Boo! A scary new variation of the Spectre CPU bug has surfaced, and it may be resistant to the fixes and countermeasures already deployed. Or maybe not.
A band of CS/EE students has published a paper, provocatively dubbed “I See Dead µops: Leaking Secrets via Intel/AMD Micro-Op Caches,” claiming to reveal another new way to siphon sensitive information out of x86 processors. It looks like yet another variation of the well-known Spectre bug, but in addition to detailing the discovery itself, the paper also reports that this version isn’t fixable.
There are now so many variations of Spectre that it’s become its own brand. Several fixes and countermeasures have been deployed since it was first discovered three years ago, but this new strain is fix-resistant – at least, according to its discoverers.
Intel disagrees, and says that its currently published guidelines will squash it very nicely, thank you very much. AMD agrees. Both companies are saying, in essence, go back to your homes, programmers, there’s nothing to see here.

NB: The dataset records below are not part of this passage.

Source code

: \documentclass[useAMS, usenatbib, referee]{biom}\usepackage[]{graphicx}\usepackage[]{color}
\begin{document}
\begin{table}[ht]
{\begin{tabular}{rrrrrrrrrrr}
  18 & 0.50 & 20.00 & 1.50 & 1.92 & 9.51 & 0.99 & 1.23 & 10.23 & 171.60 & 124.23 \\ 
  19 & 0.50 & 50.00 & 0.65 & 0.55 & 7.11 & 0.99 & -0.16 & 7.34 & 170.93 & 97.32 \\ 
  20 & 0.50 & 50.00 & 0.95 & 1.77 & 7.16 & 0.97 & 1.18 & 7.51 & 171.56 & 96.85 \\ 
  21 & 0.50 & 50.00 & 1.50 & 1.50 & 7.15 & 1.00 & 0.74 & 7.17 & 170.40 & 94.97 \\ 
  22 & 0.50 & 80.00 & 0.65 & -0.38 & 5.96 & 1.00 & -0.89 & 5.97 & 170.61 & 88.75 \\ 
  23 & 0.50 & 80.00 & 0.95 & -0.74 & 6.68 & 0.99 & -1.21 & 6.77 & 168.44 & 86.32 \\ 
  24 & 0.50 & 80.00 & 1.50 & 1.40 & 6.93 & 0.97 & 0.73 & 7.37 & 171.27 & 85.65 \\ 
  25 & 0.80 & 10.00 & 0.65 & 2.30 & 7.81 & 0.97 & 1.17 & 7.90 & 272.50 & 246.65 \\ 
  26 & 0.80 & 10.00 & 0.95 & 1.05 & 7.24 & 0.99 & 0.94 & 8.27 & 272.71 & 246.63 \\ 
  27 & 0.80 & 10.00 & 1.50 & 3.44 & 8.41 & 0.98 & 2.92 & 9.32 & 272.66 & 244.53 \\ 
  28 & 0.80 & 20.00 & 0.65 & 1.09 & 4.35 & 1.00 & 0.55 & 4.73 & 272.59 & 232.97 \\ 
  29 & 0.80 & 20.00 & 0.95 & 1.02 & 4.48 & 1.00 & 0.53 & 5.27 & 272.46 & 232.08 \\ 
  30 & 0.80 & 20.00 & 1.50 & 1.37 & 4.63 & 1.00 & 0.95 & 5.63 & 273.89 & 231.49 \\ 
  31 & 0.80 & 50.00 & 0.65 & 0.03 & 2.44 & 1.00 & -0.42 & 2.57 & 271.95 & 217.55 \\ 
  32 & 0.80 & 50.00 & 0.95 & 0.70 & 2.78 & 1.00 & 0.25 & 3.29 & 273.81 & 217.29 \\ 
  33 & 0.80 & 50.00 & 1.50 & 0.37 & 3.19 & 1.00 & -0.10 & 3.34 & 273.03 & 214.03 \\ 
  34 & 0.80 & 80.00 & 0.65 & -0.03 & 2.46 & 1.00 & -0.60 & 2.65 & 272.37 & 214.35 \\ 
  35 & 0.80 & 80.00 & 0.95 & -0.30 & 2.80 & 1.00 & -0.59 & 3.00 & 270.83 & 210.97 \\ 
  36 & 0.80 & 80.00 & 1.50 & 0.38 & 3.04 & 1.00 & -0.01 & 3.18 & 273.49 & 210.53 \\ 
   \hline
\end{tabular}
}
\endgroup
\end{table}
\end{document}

First, some background. As with all the previous versions of Spectre, this one depends on extremely subtle side effects in the way that microprocessors fetch and execute software instructions. Note that Spectre is not an Intel bug or an AMD bug. It’s not even an x86 bug. It’s a complexity bug. Spectre has affected nearly all modern high-end microprocessors, including those designed by ARM. Only this latest version is x86-specific.
Such chips all perform speculative execution, meaning they sometimes guess what they’re supposed to do next. When they guess right – and most of the time, they do – they save a bunch of time. When they occasionally guess wrong, they discard the incorrect results and start over with the right instructions. All of this is invisible to software, even to those of us who dabble in assembly-language programming.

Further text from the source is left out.